Large software companies do not have plans on the drawing boards for the moral equivalent of a new ball-bearing factory if only demand were higher. Their primary strategic problem, is this regard, is that they don’t know how to build the new capacity. But the existence of the competitive threat forces their hand, and so they buy the new kind of capacity in the form of corporate acquisitions.
One major effect of a Fed policy of easy money, then, is that large software companies can borrow lots of money cheaply and use it to acquire entrepreneurial companies that usually require more equity financing than debt financing. This does not add capacity to the world, it simply transfers management control over some very important assets from entrepreneurs to incumbents.
Will this lead to higher or lower economic output in 2015, 2020, and 2030? I don’t know. Then again, neither does anybody else.
The example I’ve highlighted focuses on the complications in trying to forecast the effect of lower interest rates on the software industry, given the emergence of new technologies and business models. Of course, there are many other complicated effects impacting everything from the feasibility of leveraged buy-outs to the re-opening of the IPO window. Each will advantage or disadvantage some parts of the industry at the expense of others. And stimulus can be anything from low interest rates to running deficits to quantitative easing, and the software industry is one small part of the overall economy — this is an example of one complication for one type of stimulus in one industry.

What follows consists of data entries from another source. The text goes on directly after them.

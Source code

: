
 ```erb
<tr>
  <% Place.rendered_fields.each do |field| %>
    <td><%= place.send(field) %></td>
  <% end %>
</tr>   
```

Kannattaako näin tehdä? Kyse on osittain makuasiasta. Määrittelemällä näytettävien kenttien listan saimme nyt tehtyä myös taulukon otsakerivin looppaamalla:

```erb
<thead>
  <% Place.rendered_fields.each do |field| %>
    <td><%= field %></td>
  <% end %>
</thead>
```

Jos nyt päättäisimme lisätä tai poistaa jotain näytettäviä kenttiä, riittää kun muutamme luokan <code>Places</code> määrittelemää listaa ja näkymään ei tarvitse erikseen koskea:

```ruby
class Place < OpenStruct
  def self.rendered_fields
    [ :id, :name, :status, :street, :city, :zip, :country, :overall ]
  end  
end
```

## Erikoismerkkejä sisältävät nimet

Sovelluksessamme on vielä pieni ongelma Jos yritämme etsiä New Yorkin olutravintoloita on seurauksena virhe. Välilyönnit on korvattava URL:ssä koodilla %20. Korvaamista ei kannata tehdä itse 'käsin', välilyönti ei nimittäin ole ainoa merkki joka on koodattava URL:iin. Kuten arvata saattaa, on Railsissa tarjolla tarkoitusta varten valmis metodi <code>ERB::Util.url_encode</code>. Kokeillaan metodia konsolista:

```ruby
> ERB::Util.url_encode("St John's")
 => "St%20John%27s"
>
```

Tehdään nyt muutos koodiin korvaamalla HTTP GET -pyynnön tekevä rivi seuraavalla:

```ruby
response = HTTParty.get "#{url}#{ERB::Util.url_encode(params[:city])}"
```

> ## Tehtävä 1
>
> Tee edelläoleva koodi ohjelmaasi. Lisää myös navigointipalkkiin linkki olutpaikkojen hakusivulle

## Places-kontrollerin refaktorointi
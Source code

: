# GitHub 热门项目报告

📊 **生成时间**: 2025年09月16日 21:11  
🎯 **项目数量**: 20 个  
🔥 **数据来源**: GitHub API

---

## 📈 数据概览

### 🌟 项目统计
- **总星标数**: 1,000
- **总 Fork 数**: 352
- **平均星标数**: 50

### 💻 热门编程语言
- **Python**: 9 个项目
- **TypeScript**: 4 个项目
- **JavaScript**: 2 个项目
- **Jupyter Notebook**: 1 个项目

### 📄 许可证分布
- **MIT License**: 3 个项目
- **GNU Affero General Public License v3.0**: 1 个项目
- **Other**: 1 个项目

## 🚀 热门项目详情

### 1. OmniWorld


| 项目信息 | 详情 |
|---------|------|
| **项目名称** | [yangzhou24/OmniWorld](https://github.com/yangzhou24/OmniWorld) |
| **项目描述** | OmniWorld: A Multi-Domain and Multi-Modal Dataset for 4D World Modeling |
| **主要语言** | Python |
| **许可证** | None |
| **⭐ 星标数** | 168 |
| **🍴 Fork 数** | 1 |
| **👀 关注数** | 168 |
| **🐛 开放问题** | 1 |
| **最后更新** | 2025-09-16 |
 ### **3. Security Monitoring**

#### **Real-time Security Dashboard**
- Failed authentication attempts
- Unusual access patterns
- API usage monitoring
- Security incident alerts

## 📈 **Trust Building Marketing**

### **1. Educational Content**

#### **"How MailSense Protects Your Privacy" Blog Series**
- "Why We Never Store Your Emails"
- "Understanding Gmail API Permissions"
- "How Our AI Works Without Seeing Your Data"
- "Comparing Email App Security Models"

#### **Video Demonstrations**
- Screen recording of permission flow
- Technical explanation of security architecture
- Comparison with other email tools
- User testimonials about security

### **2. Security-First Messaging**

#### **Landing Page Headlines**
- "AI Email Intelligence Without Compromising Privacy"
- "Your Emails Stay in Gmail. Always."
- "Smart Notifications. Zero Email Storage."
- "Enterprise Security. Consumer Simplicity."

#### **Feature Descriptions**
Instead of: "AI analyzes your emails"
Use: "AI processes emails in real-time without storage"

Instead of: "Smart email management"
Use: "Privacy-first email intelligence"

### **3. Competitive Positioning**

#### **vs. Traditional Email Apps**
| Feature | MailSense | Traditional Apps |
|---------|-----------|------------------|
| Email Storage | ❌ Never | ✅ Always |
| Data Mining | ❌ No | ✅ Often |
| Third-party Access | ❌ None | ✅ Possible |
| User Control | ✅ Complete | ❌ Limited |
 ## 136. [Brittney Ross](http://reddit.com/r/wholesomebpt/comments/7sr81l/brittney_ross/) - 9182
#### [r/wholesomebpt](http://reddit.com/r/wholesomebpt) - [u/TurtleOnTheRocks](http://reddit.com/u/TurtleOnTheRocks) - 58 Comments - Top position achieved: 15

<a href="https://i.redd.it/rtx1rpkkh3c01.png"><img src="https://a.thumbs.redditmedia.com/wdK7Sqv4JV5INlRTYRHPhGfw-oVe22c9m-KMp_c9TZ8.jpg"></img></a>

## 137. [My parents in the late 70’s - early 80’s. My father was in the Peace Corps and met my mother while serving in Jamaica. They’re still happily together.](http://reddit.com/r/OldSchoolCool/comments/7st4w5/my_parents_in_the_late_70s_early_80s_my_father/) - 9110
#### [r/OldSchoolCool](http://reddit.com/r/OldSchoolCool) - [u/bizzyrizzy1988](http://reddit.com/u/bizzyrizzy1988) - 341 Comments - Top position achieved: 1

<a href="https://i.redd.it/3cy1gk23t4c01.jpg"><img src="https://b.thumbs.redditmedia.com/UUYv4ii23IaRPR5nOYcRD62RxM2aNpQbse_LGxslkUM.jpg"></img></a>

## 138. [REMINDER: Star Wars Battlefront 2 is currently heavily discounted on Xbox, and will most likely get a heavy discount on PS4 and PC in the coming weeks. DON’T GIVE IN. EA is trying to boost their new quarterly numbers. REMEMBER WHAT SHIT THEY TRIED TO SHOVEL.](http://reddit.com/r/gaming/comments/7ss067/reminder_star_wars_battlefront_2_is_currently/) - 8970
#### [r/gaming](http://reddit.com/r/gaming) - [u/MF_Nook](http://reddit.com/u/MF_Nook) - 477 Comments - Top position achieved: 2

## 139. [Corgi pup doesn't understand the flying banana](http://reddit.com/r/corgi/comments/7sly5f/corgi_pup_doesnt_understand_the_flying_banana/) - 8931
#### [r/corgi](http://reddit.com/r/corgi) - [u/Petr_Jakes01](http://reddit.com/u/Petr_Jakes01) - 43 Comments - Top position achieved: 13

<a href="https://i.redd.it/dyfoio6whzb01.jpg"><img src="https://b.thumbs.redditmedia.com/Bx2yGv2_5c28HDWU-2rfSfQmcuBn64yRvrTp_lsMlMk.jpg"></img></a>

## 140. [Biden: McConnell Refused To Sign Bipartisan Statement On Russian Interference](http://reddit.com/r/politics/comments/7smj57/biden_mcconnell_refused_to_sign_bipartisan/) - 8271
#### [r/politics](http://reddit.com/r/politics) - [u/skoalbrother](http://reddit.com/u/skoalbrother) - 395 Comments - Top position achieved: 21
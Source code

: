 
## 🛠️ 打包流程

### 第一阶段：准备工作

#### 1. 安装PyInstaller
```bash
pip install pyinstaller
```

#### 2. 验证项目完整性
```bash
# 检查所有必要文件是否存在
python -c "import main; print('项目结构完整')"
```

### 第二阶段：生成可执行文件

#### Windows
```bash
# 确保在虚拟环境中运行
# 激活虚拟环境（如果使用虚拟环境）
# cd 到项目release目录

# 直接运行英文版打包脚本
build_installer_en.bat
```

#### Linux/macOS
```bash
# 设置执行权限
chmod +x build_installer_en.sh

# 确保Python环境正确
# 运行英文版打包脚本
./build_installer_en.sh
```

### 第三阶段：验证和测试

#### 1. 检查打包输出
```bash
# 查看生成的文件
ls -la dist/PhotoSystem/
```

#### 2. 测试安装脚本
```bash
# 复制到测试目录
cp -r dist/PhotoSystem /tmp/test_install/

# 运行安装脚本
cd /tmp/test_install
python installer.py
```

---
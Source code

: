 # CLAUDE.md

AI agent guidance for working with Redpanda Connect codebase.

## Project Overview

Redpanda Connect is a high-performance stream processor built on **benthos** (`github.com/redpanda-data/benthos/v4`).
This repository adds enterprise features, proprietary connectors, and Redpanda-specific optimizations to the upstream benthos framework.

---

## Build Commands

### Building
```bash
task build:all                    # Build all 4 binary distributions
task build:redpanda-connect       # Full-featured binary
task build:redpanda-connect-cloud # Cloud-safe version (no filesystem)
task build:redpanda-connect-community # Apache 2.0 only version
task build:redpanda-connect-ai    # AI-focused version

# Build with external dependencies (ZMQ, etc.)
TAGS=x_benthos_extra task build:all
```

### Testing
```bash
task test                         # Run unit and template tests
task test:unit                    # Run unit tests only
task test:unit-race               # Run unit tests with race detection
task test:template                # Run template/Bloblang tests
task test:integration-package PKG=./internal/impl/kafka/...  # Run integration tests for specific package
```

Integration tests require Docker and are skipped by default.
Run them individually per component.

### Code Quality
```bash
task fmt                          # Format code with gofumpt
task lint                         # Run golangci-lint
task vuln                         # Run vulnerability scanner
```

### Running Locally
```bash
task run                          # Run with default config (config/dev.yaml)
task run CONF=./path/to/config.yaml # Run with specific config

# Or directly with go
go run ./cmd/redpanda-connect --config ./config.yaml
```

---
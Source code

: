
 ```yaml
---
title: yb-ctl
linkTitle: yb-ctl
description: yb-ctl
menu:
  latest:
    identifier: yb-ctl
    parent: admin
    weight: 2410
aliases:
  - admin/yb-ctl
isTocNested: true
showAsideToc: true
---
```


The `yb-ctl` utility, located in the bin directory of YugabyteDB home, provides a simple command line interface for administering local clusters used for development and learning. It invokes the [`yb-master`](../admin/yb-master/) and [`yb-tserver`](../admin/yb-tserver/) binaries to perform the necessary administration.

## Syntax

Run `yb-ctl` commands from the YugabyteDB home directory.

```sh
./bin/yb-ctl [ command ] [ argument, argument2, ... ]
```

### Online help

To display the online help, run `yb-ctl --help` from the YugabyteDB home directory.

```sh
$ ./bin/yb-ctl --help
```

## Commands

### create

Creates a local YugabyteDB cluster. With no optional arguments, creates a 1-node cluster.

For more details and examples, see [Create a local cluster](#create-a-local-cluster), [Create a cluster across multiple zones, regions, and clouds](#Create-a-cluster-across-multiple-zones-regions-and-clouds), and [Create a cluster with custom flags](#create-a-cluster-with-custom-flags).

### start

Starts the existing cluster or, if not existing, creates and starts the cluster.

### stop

Where is any of this complexity captured in the econometric models that purport to explain how fiscal deficits, interest rates, and quantitative easing are driving everything from car dealerships to television broadcasters to consumers of dog food, all of whom face their own unique dynamics? Without it, I doubt the ability of any model to forecast the long-run impacts of a multi-trillion-dollar program to intervene in the economy in the name of creating self-sustaining growth in the long term. All I can say with confidence is that if you believe, as I do, that a good rule of thumb is “Over any sustained period, markets supported by an appropriate culture will do a better job than politicians of allocating resources to generate high economic growth,” then at some point the distortions created by such a policy would likely outweigh any benefits.
In an emergency, the idea of stimulus is not an inherently bad one; in fact, I have advocated it in certain circumstances. But it is inherently dangerous. Its effects are, at best, only loosely predictable in the short run, it is addictive, and it is likely pernicious if sustained.
From at least the time of J. S. Mill, the fundamental methodology of economics has been to use introspection to develop theories about human behavior, systematize them into theories, and then try to compare the predictions of these theories to the real world. For reasons I have gone into at boring length, it is very difficult to conduct reliable tests of useful, non-obvious rules that predict the effects of our proposed interventions in economics and other social sciences. The big problem with most economic theories that claim to be able to guide our interventions with confidence is not usually that the causal pathway they propose is incorrect, but that it’s radically incomplete. It is typically one of an all-but-innumerable array of interconnected causes in a maze of causation that produces highly unpredictable outcomes. Despite the confident assertions of academicians, the Law of Unintended Consequences remains in force.